→ To do
The first line of the data below and every line after it, through the one with "## PWM Output Channel", must be transcribed without change.

[Recorded data]
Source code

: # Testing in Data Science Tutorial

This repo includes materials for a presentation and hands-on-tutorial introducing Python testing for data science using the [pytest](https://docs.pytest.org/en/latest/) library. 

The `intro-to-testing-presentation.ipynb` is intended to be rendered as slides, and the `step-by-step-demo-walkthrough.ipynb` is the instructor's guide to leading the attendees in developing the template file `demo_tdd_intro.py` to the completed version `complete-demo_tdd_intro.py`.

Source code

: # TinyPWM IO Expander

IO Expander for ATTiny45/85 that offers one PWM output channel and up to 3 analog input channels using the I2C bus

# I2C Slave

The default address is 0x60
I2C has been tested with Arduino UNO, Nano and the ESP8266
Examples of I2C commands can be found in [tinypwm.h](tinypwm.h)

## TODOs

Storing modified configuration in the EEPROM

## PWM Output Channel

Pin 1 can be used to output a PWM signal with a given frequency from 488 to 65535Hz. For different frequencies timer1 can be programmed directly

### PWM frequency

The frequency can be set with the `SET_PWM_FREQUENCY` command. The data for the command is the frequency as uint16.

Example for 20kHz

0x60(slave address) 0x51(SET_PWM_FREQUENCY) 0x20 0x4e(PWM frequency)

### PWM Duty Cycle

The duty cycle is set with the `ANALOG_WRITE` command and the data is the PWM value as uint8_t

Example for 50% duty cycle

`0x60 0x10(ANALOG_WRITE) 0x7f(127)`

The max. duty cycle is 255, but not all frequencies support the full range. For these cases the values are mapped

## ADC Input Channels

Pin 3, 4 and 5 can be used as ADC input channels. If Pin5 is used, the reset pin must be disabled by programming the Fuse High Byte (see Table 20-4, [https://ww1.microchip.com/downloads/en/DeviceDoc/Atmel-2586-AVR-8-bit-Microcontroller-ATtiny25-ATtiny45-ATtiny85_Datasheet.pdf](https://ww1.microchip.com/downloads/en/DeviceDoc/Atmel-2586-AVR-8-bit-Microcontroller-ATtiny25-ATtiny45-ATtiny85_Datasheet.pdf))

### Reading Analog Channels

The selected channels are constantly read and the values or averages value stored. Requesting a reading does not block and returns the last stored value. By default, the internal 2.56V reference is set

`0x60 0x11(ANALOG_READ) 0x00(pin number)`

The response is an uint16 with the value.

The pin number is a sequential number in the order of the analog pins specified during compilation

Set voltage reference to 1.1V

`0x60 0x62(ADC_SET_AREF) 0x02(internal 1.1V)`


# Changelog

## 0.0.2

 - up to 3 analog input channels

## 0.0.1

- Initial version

→ Your solution
Source code

: # Testing in Data Science Tutorial

This repo includes materials for a presentation and hands-on-tutorial introducing Python testing for data science using the [pytest](https://docs.pytest.org/en/latest/) library. 

The `intro-to-testing-presentation.ipynb` is intended to be rendered as slides, and the `step-by-step-demo-walkthrough.ipynb` is the instructor's guide to leading the attendees in developing the template file `demo_tdd_intro.py` to the completed version `complete-demo_tdd_intro.py`.

Source code

: # TinyPWM IO Expander

IO Expander for ATTiny45/85 that offers one PWM output channel and up to 3 analog input channels using the I2C bus

# I2C Slave

The default address is 0x60
I2C has been tested with Arduino UNO, Nano and the ESP8266
Examples of I2C commands can be found in [tinypwm.h](tinypwm.h)

## TODOs

Storing modified configuration in the EEPROM

## PWM Output Channel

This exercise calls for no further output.